Follow TV Tropes

Following

Headscratchers / The Daily Show

Go To

  • The "Rally-To-Restore-Sanity" was supposed to be about being moderate, middle ground, and, well, sane. Stewart made an enormous deal about how he wanted to bring everyone together, and avoid all types of insanity and extremism. And yet, he invited this guy. Epic Fail or Hypocrite?
    • In response to that controversy, Yusuf said that part of what he said was stupid and offensive jokes made in bad taste, while other parts were merely giving his interpretation of Islamic law but not advocating any action. Then where I think it fits with the Rally to Restore Sanity is that he and others objected that they edited the part where he promised to accept the judgment of a British court if it found Rushdie innocent of any crime, blasphemy or otherwise.
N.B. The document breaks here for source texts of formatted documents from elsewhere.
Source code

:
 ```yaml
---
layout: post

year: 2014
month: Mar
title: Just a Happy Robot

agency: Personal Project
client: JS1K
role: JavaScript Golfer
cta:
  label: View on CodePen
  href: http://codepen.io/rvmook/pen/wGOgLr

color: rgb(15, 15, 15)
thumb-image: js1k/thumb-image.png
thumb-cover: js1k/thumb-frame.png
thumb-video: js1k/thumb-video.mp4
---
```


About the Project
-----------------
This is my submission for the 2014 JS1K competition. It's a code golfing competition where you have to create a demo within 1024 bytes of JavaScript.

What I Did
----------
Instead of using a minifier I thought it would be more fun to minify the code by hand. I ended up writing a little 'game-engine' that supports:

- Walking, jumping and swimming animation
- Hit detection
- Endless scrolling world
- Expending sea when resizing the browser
Not to mention all the things that the controversy initially caused like Tom Leykis calling for a mass steamrolling of Cat Steven's records (it was initially a mass burning) and people smashing his albums in the street. It's nice how the only options you give are epic fail or hypocrisy.
      I'm very sad that this seems to be the No. 1 question people want to discuss. I had nothing to do with the issue other than what the media created. I was innocently drawn into the whole controversy. So, after many years, I'm glad at least now that I have been given the opportunity to explain to the public and fans my side of the story in my own words. At a lecture, back in 1989, I was asked a question about blasphemy according to Islamic Law, I simply repeated the legal view according to my limited knowledge of the Scriptural texts, based directly on historical commentaries of the Qur'an. The next day the newspaper headlines read, "Cat Says, Kill Rushdie." I was abhorred, but what could I do? I was a new Muslim. If you ask a Bible student to quote the legal punishment of a person who commits blasphemy in the Bible, he would be dishonest if he didn't mention Leviticus 24:16.
      • Well, when a guy spouts some extremist rhetoric and then tries to pass it off as "jokes", which Jon's called pundits on the Right out for doing on multiple occasions...
      • Ah, yes, the old "taken-out-of-context" excuse. Sorry, but I'm calling bullshit on this. Stevens (sorry, Yusuf Islam) was never "taken out of context". He advocated murder, plain and simple. The fact that, to this day, he refuses to admit it further proves the point. I think Salman Rushdie summed it up perfectly in his Letter to the Sunday Telegraph:
      Cat Stevens wanted me dead. However much Cat Stevens/Yusuf Islam may wish to rewrite his past, he was neither misunderstood nor misquoted over his views on the Khomeini fatwa against The Satanic Verses (Seven, April 29). In an article in The New York Times on May 22, 1989, Craig R Whitney reported Stevens/Islam saying on a British television programme "that rather than go to a demonstration to burn an effigy of the author Salman Rushdie, 'I would have hoped that it'd be the real thing'." He added that "if Mr Rushdie turned up at his doorstep looking for help, 'I might ring somebody who might do more damage to him than he would like. I'd try to phone the Ayatollah Khomeini and tell him exactly where this man is'." In a subsequent interview with The New York Times, Mr Whitney added, Stevens/Islam, who had seen a preview of the programme, said that he "stood by his comments". Let's have no more rubbish about how "green" and innocent this man was.
      • Not taking sides in the Rushdie-Stevens/Islam debate, but after the rally, Rushdie spoke with Stewart, and said that Stewart apparently regretted inviting Islam for exactly these reasons. Rushdie himself seems to hold no malice/grudge/whatever against Stewart.
      • Funny. I don't know where you got your information, but from what I read, the opposite is true. Stewart had no regrets about inviting Yusuf Islam, even if it upset Rushdie. Here's what Rushdie had to say:
      I spoke to Jon Stewart about Yusuf Islam's appearance. He said he was sorry it upset me, but really, it was plain that he was fine with it. Depressing.
      • what's the problem here? he said that Stweart did apologized, just that "he" didn't believe him, that doesn't makes it a fact.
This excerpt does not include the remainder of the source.